(Provided data)

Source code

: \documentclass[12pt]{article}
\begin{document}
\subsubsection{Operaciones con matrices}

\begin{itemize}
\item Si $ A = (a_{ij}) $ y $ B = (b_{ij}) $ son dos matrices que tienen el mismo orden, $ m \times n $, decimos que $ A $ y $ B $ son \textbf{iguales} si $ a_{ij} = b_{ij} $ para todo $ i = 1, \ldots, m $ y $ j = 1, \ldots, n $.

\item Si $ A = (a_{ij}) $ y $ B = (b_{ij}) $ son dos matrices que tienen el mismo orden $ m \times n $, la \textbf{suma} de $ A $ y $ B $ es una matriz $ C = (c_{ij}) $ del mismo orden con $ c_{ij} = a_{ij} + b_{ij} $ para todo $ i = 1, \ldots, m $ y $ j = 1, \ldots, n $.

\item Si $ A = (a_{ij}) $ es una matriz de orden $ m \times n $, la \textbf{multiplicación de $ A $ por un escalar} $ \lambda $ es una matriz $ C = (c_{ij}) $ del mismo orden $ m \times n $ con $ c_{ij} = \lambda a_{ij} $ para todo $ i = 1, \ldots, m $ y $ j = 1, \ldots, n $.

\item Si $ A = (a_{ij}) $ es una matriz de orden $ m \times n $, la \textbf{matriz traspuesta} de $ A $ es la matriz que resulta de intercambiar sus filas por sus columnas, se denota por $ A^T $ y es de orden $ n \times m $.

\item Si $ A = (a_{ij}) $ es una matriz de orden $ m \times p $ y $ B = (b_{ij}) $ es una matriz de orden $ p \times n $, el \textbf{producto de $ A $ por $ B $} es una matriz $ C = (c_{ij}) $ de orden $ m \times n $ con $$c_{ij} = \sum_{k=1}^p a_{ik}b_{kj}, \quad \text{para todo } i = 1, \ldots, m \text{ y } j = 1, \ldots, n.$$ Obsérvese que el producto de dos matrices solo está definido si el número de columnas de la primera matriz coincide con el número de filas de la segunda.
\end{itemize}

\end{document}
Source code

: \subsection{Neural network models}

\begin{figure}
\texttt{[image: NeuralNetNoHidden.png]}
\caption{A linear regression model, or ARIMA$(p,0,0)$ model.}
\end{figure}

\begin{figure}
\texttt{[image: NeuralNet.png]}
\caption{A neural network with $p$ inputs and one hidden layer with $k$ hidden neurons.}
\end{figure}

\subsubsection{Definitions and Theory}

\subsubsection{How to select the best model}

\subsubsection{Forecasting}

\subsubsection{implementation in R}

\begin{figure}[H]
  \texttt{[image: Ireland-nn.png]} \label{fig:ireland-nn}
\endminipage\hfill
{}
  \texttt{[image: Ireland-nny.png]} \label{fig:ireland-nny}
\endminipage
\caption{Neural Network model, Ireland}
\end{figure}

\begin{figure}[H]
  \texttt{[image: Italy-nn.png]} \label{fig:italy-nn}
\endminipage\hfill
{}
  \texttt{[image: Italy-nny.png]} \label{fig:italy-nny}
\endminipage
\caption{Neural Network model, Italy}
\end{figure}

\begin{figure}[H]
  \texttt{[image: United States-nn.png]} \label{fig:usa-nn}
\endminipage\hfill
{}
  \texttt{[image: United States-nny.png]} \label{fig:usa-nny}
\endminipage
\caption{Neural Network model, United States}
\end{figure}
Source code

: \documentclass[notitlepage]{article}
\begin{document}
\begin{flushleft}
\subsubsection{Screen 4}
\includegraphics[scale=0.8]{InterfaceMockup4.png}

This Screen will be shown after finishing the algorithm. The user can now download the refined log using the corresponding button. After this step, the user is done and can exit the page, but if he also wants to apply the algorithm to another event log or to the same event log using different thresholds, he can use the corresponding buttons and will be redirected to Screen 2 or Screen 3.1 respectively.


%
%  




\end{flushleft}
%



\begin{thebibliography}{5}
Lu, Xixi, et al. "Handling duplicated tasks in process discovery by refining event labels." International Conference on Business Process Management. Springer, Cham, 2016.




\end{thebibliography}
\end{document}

(Task to carry out) Your response should contain each line of the listing in which the word "times" occurs.

(Written response)
\item Si $ A = (a_{ij}) $ y $ B = (b_{ij}) $ son dos matrices que tienen el mismo orden, $ m \times n $, decimos que $ A $ y $ B $ son \textbf{iguales} si $ a_{ij} = b_{ij} $ para todo $ i = 1, \ldots, m $ y $ j = 1, \ldots, n $.
\item Si $ A = (a_{ij}) $ y $ B = (b_{ij}) $ son dos matrices que tienen el mismo orden $ m \times n $, la \textbf{suma} de $ A $ y $ B $ es una matriz $ C = (c_{ij}) $ del mismo orden con $ c_{ij} = a_{ij} + b_{ij} $ para todo $ i = 1, \ldots, m $ y $ j = 1, \ldots, n $.
\item Si $ A = (a_{ij}) $ es una matriz de orden $ m \times n $, la \textbf{multiplicación de $ A $ por un escalar} $ \lambda $ es una matriz $ C = (c_{ij}) $ del mismo orden $ m \times n $ con $ c_{ij} = \lambda a_{ij} $ para todo $ i = 1, \ldots, m $ y $ j = 1, \ldots, n $.
\item Si $ A = (a_{ij}) $ es una matriz de orden $ m \times n $, la \textbf{matriz traspuesta} de $ A $ es la matriz que resulta de intercambiar sus filas por sus columnas, se denota por $ A^T $ y es de orden $ n \times m $.
\item Si $ A = (a_{ij}) $ es una matriz de orden $ m \times p $ y $ B = (b_{ij}) $ es una matriz de orden $ p \times n $, el \textbf{producto de $ A $ por $ B $} es una matriz $ C = (c_{ij}) $ de orden $ m \times n $ con $$c_{ij} = \sum_{k=1}^p a_{ik}b_{kj}, \quad \text{para todo } i = 1, \ldots, m \text{ y } j = 1, \ldots, n.$$ Obsérvese que el producto de dos matrices solo está definido si el número de columnas de la primera matriz coincide con el número de filas de la segunda.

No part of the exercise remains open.